ANTLR supports some EBNF capabilities through the use of the *, +, and ? operators (note: the standard EBNF notations [ ] and { } are not available).

Use * to specify 0 or more repetitions of an element (+ for 1 or more repetitions):

id_list : ID id_list_tail* ; id_list_tail = ‘,’ ID ;

This would generate a single id, or id comma id, or id comma id comma id, and so on. This would be similar to writing

id_list ::= id { id_list_tail }

in an EBNF notation.
Use ? to specify optionality (0 or 1 occurrence of the element):

function_decl : ‘function’ ID L_PAR arg_list? R_PAR; Here, the arg_list is marked optional. This would be similar to writing

function_decl ::=function id l_par [arg_list ]r_parin an EBNF notation.

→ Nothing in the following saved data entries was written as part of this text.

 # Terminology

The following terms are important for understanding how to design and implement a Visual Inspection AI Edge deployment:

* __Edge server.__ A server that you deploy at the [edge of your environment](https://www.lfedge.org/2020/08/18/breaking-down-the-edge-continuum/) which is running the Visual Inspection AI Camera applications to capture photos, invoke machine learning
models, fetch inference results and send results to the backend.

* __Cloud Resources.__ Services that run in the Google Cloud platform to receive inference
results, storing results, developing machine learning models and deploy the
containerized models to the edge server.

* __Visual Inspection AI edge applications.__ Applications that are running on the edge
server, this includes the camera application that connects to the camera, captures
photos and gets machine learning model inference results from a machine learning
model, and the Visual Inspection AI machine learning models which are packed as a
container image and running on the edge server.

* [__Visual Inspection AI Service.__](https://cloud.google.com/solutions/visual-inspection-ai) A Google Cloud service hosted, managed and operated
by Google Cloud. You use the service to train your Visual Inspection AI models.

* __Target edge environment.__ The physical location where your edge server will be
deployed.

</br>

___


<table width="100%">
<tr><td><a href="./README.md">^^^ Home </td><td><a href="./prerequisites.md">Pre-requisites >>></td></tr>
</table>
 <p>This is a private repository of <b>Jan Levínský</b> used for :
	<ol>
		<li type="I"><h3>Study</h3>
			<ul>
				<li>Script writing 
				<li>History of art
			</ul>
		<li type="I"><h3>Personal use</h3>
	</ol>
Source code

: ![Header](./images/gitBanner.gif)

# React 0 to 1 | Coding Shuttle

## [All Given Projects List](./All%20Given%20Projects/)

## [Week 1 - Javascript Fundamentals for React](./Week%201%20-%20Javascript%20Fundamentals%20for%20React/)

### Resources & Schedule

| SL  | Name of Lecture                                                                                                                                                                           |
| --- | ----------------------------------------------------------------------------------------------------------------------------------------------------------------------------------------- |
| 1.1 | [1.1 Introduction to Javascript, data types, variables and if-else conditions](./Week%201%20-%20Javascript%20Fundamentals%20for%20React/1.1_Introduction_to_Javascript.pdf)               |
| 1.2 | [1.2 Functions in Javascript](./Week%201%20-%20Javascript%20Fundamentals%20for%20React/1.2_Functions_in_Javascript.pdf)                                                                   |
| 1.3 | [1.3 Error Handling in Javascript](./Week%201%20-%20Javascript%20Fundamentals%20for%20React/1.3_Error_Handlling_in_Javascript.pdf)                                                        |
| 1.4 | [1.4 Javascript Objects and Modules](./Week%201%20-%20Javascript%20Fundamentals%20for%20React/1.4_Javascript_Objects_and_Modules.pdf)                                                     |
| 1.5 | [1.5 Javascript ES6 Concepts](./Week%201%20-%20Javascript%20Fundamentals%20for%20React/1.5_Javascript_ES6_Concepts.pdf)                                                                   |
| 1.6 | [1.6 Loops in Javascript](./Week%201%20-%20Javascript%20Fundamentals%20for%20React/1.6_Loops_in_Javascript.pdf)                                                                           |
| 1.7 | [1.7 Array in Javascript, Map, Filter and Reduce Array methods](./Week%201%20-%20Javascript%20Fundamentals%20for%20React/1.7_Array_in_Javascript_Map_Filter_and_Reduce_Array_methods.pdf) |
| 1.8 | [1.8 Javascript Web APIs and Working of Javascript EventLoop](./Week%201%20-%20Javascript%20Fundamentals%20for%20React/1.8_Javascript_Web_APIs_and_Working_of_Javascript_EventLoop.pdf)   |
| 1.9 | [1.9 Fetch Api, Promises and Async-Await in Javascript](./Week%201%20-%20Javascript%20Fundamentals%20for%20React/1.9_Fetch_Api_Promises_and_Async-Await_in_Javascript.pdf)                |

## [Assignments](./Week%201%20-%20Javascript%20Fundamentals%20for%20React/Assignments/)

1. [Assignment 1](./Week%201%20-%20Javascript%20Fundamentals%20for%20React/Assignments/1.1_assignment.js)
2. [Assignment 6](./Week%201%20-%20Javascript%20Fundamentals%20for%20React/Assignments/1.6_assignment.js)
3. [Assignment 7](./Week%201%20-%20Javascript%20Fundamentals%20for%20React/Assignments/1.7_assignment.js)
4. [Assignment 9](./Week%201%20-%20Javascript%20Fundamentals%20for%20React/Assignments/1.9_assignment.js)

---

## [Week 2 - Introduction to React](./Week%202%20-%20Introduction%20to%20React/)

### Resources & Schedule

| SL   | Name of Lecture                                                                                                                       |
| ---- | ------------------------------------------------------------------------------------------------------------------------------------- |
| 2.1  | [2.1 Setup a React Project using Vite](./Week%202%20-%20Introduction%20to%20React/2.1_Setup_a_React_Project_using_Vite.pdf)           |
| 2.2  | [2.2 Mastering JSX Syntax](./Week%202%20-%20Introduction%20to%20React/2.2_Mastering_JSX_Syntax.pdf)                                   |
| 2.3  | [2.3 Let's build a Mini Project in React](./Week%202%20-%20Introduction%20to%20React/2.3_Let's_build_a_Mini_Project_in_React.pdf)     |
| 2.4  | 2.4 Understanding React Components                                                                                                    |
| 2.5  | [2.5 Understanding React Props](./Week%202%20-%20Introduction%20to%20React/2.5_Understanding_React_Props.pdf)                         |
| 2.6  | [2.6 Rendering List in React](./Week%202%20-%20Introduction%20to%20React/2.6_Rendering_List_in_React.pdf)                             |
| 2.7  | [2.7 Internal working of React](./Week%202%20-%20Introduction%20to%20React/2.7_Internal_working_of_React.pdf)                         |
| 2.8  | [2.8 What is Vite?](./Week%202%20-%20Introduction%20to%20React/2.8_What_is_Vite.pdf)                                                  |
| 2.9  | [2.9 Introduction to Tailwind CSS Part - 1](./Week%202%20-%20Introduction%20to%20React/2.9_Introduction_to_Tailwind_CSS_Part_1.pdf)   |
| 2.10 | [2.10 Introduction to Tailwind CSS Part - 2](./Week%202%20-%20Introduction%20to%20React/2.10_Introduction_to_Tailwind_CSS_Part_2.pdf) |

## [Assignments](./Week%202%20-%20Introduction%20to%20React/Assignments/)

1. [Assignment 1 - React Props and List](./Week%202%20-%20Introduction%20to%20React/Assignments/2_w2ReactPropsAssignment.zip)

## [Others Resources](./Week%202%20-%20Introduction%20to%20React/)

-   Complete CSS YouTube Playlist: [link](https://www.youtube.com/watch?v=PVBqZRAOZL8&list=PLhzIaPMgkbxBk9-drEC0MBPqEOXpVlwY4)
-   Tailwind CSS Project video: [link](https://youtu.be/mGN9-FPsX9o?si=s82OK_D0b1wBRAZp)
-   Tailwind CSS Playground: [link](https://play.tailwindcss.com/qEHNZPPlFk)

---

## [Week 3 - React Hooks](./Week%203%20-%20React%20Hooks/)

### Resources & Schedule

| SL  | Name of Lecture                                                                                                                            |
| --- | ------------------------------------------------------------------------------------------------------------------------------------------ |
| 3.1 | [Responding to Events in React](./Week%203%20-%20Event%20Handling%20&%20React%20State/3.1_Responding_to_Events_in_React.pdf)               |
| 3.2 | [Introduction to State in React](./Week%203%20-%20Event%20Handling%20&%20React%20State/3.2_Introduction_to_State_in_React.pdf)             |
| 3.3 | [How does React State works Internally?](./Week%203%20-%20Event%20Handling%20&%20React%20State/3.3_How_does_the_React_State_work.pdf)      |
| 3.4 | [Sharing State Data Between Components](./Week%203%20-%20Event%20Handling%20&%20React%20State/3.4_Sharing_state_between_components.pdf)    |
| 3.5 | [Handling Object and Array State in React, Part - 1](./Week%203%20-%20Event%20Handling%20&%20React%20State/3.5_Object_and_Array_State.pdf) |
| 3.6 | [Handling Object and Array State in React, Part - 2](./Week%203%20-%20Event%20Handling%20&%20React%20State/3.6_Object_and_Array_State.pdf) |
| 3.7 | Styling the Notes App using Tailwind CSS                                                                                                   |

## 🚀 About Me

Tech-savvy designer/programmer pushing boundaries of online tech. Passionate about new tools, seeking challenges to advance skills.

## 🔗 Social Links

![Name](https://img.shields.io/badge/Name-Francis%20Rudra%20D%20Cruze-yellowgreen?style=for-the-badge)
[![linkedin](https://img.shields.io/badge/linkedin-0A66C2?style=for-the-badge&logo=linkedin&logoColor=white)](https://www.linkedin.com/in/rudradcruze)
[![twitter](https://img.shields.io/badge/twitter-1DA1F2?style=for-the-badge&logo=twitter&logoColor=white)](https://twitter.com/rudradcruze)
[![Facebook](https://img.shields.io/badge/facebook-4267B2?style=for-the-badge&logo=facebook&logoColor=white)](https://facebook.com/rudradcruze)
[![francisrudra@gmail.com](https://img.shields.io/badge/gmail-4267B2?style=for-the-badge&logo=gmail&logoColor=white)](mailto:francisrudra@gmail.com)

ANTLR and Recursive Descent Parsing

ANTLR generates recursive descent parsers. It handles left recursion and common prefixes by refactoring grammars that contain these.

Grammar Ambiguity

Unlike most parser generators, ANTLR allows ambiguity in its grammars. It resolves the ambiguity using the first matching alternative. This can lead to incorrect syntax errors.

To help troubleshoot faulty syntax errors, review the stack trace, which reveals the path through the grammar taken by the parser.

Generated Code

ANTLR creates a recursive descent parser in a class named GrammarNameParser that includes one parsing method for each nonterminal in the grammar.